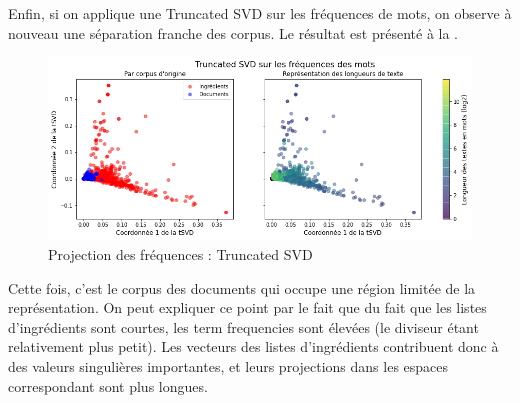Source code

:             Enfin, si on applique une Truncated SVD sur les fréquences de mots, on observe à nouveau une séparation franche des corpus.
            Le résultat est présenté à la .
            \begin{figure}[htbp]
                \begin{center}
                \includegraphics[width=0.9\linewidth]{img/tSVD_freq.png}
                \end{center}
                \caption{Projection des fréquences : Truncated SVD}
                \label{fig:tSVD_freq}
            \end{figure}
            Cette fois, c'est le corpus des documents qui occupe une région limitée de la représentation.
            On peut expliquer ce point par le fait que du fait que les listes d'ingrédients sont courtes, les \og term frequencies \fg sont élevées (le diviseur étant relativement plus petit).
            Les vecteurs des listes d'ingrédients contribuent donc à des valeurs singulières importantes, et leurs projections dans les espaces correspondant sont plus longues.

● ● ● ●

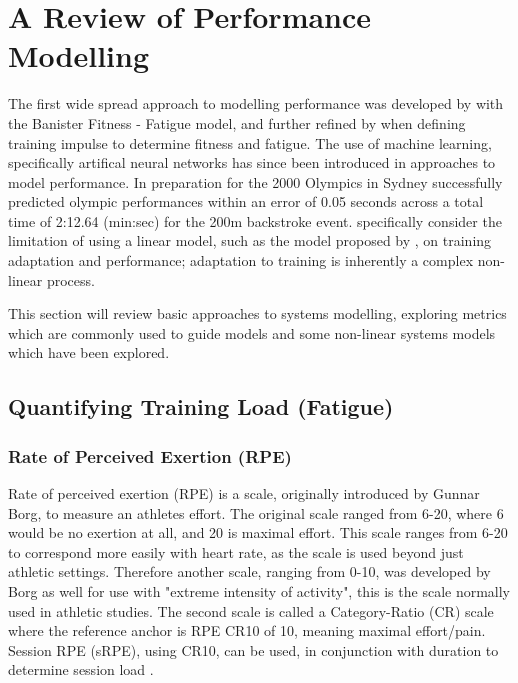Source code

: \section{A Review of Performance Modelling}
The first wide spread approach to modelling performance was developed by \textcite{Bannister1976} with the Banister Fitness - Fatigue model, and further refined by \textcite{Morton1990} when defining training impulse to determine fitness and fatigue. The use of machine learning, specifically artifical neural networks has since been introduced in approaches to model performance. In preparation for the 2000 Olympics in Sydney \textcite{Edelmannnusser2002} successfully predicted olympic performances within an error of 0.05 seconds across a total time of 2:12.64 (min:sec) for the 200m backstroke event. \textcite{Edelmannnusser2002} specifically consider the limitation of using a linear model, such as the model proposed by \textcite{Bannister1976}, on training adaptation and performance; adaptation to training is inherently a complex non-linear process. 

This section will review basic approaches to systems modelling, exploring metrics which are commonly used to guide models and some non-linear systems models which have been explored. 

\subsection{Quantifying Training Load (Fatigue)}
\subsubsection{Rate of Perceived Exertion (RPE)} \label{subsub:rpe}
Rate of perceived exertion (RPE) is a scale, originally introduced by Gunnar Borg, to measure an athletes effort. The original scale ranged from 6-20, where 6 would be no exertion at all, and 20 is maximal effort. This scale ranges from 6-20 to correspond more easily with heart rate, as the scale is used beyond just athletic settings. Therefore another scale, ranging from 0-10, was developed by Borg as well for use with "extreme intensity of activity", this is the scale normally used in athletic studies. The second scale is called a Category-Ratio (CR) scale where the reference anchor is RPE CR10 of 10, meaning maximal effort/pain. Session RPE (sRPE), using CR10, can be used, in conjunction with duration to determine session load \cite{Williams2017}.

● ● ● ●

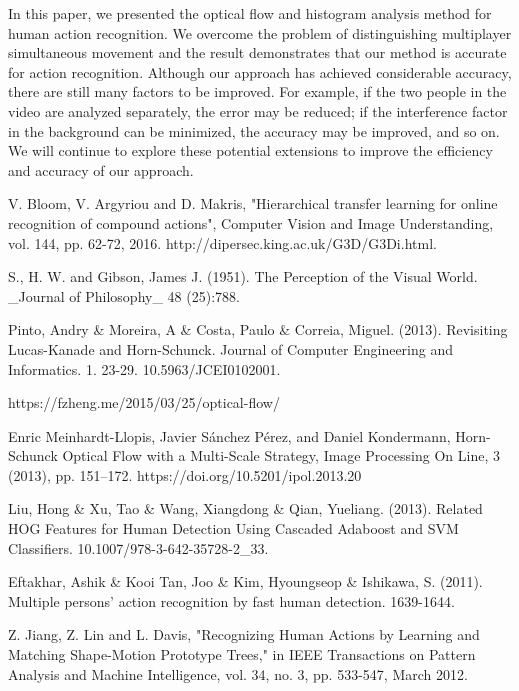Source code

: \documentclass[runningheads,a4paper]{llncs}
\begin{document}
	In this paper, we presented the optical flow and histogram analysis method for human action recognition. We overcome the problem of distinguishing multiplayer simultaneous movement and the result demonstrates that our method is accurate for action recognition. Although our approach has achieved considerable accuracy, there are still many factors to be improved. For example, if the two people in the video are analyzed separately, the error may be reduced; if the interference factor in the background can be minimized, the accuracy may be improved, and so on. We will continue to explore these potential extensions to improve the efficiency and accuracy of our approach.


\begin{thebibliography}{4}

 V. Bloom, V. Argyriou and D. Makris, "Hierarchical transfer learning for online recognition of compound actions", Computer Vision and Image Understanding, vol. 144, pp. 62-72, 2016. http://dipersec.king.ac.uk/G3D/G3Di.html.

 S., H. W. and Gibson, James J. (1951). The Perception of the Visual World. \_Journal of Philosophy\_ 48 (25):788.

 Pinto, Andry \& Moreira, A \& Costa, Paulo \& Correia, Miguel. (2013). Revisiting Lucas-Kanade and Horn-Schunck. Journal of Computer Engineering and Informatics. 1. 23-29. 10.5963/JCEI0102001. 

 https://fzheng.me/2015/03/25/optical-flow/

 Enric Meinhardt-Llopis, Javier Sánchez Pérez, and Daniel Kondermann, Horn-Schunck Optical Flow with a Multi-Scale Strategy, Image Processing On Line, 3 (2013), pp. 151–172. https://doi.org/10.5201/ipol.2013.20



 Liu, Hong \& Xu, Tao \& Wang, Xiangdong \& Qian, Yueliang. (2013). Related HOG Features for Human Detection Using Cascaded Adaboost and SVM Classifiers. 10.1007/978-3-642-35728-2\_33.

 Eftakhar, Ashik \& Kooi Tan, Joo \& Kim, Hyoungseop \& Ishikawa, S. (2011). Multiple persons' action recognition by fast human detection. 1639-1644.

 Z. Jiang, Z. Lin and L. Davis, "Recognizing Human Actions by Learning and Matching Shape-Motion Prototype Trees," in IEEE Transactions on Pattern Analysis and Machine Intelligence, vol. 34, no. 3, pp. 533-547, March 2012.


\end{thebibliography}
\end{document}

● ● ● ●

## DESCRIPTION OF THE TASK
Above is a listing; print exactly its lines from the one with "Le résultat est présenté à la ." through the one with "On peut expliquer", and no other lines.

## REPLY TO THE EXERCISE
            Le résultat est présenté à la .
            \begin{figure}[htbp]
                \begin{center}
                \includegraphics[width=0.9\linewidth]{img/tSVD_freq.png}
                \end{center}
                \caption{Projection des fréquences : Truncated SVD}
                \label{fig:tSVD_freq}
            \end{figure}
            Cette fois, c'est le corpus des documents qui occupe une région limitée de la représentation.
            On peut expliquer ce point par le fait que du fait que les listes d'ingrédients sont courtes, les \og term frequencies \fg sont élevées (le diviseur étant relativement plus petit).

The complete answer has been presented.